18.12.2021 – 07.45 – I nati in Italia sono sempre meno e la pandemia non ha aiutato, anzi. Il 2020 segna ancora un altro record negativo per le nascite, con 15mila nati in meno rispetto all’anno prima e il numero medio di figli per donna che scende a 1.24 (era 1.27 nel 2019). Un calo che non sembra volersi arrestare e che, secondo i dati provvisori, vede nei primi nove mesi del 2021 già oltre 12mila nascite in meno. Lo rileva il report dell’Istat che misura la natalità e la fecondità della popolazione residente in Italia nel 2020.
Il trend di denatalità che si sta protraendo negli anni nel nostro paese non si può certo dire sia una novità, la causa è da ritrovarsi in parte nei cambiamenti avvenuti all’interno della popolazione femminile in età fertile: da un lato le baby-boomer ne stanno via via uscendo, dall’altro le giovani sono sempre di meno (come conseguenza del ventennio 1976-1995 che segnò il minimo storico in termini di numero medio di figli per donna). In poche parole le donne che hanno l’età per fare figli sono poche e in diminuzione. È stata l’immigrazione, a partire dagli anni 2000, ad attutire il colpo e a rendere il calo delle nascite un po’ meno drammatico di quanto sarebbe stato altrimenti, un effetto benefico che tuttavia sta lentamente svanendo, anche qui come conseguenza dell’invecchiamento della popolazione femminile straniera.
A questo si aggiunge poi la difficoltà delle giovani coppie a mettere su famiglia e che si manifesta nel calo registrato nelle nascite di primi figli: nel 2020 sono oltre 8mila in meno rispetto al 2019 e ben il 32,5% in meno sul 2008. Le cause sono note: i giovani hanno sempre più difficoltà a rendersi autonomi, rimanendo spesso a lungo a casa con i genitori, un po’ per la difficoltà ad inserirsi nel mondo del lavoro e un po’ per il protrarsi dei tempi di formazione a cui, è inutile negarlo, si aggiunge una certa componente culturale e sociale, con una tendenza in Italia a “lasciare il nido” più tardi rispetto ai coetanei europei. Un dato che si ripercuote anche sul numero di coppie sposate, che tra il 2019 e il 2020 ha visto dimezzarsi i matrimoni. Contestualmente sono sempre meno i figli nati all’interno delle unioni, mentre aumentano quelli nati al di fuori (nel solo nord est la quota di nati da genitori non coniugati è del 37,2%, preceduto solo dal centro Italia con il 42,1%).
E la pandemia in che misura ha contribuito?

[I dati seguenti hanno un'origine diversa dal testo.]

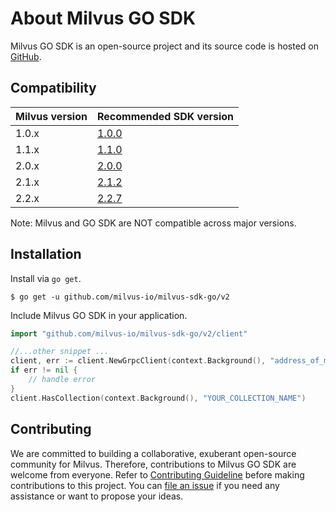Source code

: # About Milvus GO SDK

Milvus GO SDK is an open-source project and its source code is hosted on [GitHub](https://github.com/milvus-io/milvus-sdk-go).

## Compatibility

| Milvus version | Recommended SDK version      |
| -------------- | ---------------------------- |
| 1.0.x | [1.0.0](https://github.com/milvus-io/milvus-sdk-go/tree/v1.0.0) |
| 1.1.x | [1.1.0](https://github.com/milvus-io/milvus-sdk-go/tree/v1.1.0) |
| 2.0.x	         | [2.0.0](https://github.com/milvus-io/milvus-sdk-go/tree/v2.0.0)|
| 2.1.x	         | [2.1.2](https://github.com/milvus-io/milvus-sdk-go/tree/v2.1.2)|
| 2.2.x	         | [2.2.7](https://github.com/milvus-io/milvus-sdk-go/tree/v2.2.7)|

Note: Milvus and GO SDK are NOT compatible across major versions.

## Installation

Install via `go get`.

```shell
$ go get -u github.com/milvus-io/milvus-sdk-go/v2
```

Include Milvus GO SDK in your application.

```go
import "github.com/milvus-io/milvus-sdk-go/v2/client"

//...other snippet ...
client, err := client.NewGrpcClient(context.Background(), "address_of_milvus")
if err != nil {
    // handle error
}
client.HasCollection(context.Background(), "YOUR_COLLECTION_NAME")
```

## Contributing

We are committed to building a collaborative, exuberant open-source community for Milvus. Therefore, contributions to Milvus GO SDK are welcome from everyone. Refer to [Contributing Guideline](https://github.com/milvus-io/milvus-sdk-go/blob/master/CONTRIBUTING.md) before making contributions to this project. You can [file an issue](https://github.com/milvus-io/milvus-sdk-go/issues/new/choose) if you need any assistance or want to propose your ideas.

Non positivamente, e non è difficile intuire il perché: con l’arrivo del virus e il clima di incertezza molte delle coppie che avevano in programma di fare figli hanno deciso di aspettare ancora un po’. Un fenomeno riscontrabile nell’acceleramento della discesa delle nascite concentratasi in particolare nei mesi di novembre e dicembre e che cala ancora più drasticamente a gennaio per riprendere poi, seppure in modo contenuto, nel mese di febbraio e marzo 2021. Un calo dei concepimenti dunque nei mesi del lockdown con una ripresa verso il mese di maggio in concomitanza con le riaperture. Allo stesso modo, anche la seconda ondata ha fatto mettere in standby i progetti famigliari di molte coppie, con un rallentamento delle nascite nel mese di aprile e un crollo nei mesi di giugno e luglio. A posticipare la maternità sono state soprattutto le donne più giovani: il recupero delle nascite registrate, in particolare quello di marzo, ha infatti riguardato principalmente le donne dai 35 ai 44 anni. Un trend che non dovrebbe stupire considerato che in Italia si diventa genitori sempre più tardi, con un’età media al parto di 32,2 anni e di 31,4 per il primo figlio nel 2020, con tassi di fecondità che di anno in anno si stanno andando via via riducendo.
Come era quindi ipotizzabile il Coronavirus non ha contribuito positivamente al trend di denatalità a cui ormai da molto tempo si sta assistendo, con statistiche che anno dopo anno vedono ridursi sempre di più il numero di nuovi nati in Italia, aggravando ulteriormente (così come avvenuto per molti altri contesti) una situazione che di per sé era già molto critica e, probabilmente, questa volta in modo irrecuperabile.